Problem statement
The response has to be every entry, printed word for word.

------------------------

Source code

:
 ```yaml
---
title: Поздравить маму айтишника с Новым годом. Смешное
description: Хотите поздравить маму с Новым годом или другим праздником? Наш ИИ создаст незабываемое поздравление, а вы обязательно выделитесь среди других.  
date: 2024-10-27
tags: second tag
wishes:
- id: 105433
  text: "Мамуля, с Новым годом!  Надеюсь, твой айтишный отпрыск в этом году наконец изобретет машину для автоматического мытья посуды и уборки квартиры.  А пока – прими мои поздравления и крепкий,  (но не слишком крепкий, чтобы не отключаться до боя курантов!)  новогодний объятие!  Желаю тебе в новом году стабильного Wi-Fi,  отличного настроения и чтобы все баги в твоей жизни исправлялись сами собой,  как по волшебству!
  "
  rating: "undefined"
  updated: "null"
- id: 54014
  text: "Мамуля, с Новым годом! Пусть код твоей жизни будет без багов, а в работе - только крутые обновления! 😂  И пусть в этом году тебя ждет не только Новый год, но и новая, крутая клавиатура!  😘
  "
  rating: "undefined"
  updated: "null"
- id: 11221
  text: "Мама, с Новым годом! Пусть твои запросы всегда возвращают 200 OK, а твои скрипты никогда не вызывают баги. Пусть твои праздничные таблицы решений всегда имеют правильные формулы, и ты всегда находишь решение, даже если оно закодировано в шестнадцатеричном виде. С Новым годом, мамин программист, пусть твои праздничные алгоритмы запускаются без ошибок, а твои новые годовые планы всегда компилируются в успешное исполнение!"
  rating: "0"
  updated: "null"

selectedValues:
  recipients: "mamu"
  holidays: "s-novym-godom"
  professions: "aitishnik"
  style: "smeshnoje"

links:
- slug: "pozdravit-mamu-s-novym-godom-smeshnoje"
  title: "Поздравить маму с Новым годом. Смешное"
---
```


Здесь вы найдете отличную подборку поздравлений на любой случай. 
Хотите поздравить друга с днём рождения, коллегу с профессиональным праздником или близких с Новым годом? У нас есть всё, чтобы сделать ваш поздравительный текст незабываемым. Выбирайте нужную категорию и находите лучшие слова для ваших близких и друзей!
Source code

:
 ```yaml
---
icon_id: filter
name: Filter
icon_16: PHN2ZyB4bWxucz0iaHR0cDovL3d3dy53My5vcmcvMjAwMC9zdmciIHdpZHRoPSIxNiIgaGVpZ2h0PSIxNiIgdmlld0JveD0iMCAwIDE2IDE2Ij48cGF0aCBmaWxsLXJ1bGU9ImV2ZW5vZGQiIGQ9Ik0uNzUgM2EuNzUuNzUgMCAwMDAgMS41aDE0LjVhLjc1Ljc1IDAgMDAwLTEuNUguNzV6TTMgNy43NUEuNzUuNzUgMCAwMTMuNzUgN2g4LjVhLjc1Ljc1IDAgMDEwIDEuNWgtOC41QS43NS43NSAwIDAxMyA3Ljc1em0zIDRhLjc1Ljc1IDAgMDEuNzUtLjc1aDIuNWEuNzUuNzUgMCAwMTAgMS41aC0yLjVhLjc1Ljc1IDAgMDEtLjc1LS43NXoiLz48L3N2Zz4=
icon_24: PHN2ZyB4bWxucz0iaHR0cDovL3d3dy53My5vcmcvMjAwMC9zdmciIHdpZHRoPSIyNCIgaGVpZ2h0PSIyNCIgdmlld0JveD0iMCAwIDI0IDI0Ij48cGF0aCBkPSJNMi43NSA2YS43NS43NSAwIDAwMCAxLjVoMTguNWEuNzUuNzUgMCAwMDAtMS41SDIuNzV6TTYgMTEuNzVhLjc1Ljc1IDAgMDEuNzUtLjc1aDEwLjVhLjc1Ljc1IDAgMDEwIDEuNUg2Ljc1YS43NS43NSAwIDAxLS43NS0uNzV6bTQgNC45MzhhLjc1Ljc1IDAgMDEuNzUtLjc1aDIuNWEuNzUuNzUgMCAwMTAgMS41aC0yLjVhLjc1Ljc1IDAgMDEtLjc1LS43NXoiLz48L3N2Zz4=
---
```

------------------------

Solution to the exercise
Source code

:
 ```yaml
---
title: Поздравить маму айтишника с Новым годом. Смешное
description: Хотите поздравить маму с Новым годом или другим праздником? Наш ИИ создаст незабываемое поздравление, а вы обязательно выделитесь среди других.  
date: 2024-10-27
tags: second tag
wishes:
- id: 105433
  text: "Мамуля, с Новым годом!  Надеюсь, твой айтишный отпрыск в этом году наконец изобретет машину для автоматического мытья посуды и уборки квартиры.  А пока – прими мои поздравления и крепкий,  (но не слишком крепкий, чтобы не отключаться до боя курантов!)  новогодний объятие!  Желаю тебе в новом году стабильного Wi-Fi,  отличного настроения и чтобы все баги в твоей жизни исправлялись сами собой,  как по волшебству!
  "
  rating: "undefined"
  updated: "null"
- id: 54014
  text: "Мамуля, с Новым годом! Пусть код твоей жизни будет без багов, а в работе - только крутые обновления! 😂  И пусть в этом году тебя ждет не только Новый год, но и новая, крутая клавиатура!  😘
  "
  rating: "undefined"
  updated: "null"
- id: 11221
  text: "Мама, с Новым годом! Пусть твои запросы всегда возвращают 200 OK, а твои скрипты никогда не вызывают баги. Пусть твои праздничные таблицы решений всегда имеют правильные формулы, и ты всегда находишь решение, даже если оно закодировано в шестнадцатеричном виде. С Новым годом, мамин программист, пусть твои праздничные алгоритмы запускаются без ошибок, а твои новые годовые планы всегда компилируются в успешное исполнение!"
  rating: "0"
  updated: "null"

selectedValues:
  recipients: "mamu"
  holidays: "s-novym-godom"
  professions: "aitishnik"
  style: "smeshnoje"

links:
- slug: "pozdravit-mamu-s-novym-godom-smeshnoje"
  title: "Поздравить маму с Новым годом. Смешное"
---
```


Здесь вы найдете отличную подборку поздравлений на любой случай. 
Хотите поздравить друга с днём рождения, коллегу с профессиональным праздником или близких с Новым годом? У нас есть всё, чтобы сделать ваш поздравительный текст незабываемым. Выбирайте нужную категорию и находите лучшие слова для ваших близких и друзей!
Source code

:
 ```yaml
---
icon_id: filter
name: Filter
icon_16: PHN2ZyB4bWxucz0iaHR0cDovL3d3dy53My5vcmcvMjAwMC9zdmciIHdpZHRoPSIxNiIgaGVpZ2h0PSIxNiIgdmlld0JveD0iMCAwIDE2IDE2Ij48cGF0aCBmaWxsLXJ1bGU9ImV2ZW5vZGQiIGQ9Ik0uNzUgM2EuNzUuNzUgMCAwMDAgMS41aDE0LjVhLjc1Ljc1IDAgMDAwLTEuNUguNzV6TTMgNy43NUEuNzUuNzUgMCAwMTMuNzUgN2g4LjVhLjc1Ljc1IDAgMDEwIDEuNWgtOC41QS43NS43NSAwIDAxMyA3Ljc1em0zIDRhLjc1Ljc1IDAgMDEuNzUtLjc1aDIuNWEuNzUuNzUgMCAwMTAgMS41aC0yLjVhLjc1Ljc1IDAgMDEtLjc1LS43NXoiLz48L3N2Zz4=
icon_24: PHN2ZyB4bWxucz0iaHR0cDovL3d3dy53My5vcmcvMjAwMC9zdmciIHdpZHRoPSIyNCIgaGVpZ2h0PSIyNCIgdmlld0JveD0iMCAwIDI0IDI0Ij48cGF0aCBkPSJNMi43NSA2YS43NS43NSAwIDAwMCAxLjVoMTguNWEuNzUuNzUgMCAwMDAtMS41SDIuNzV6TTYgMTEuNzVhLjc1Ljc1IDAgMDEuNzUtLjc1aDEwLjVhLjc1Ljc1IDAgMDEwIDEuNUg2Ljc1YS43NS43NSAwIDAxLS43NS0uNzV6bTQgNC45MzhhLjc1Ljc1IDAgMDEuNzUtLjc1aDIuNWEuNzUuNzUgMCAwMTAgMS41aC0yLjVhLjc1Ljc1IDAgMDEtLjc1LS43NXoiLz48L3N2Zz4=
---
```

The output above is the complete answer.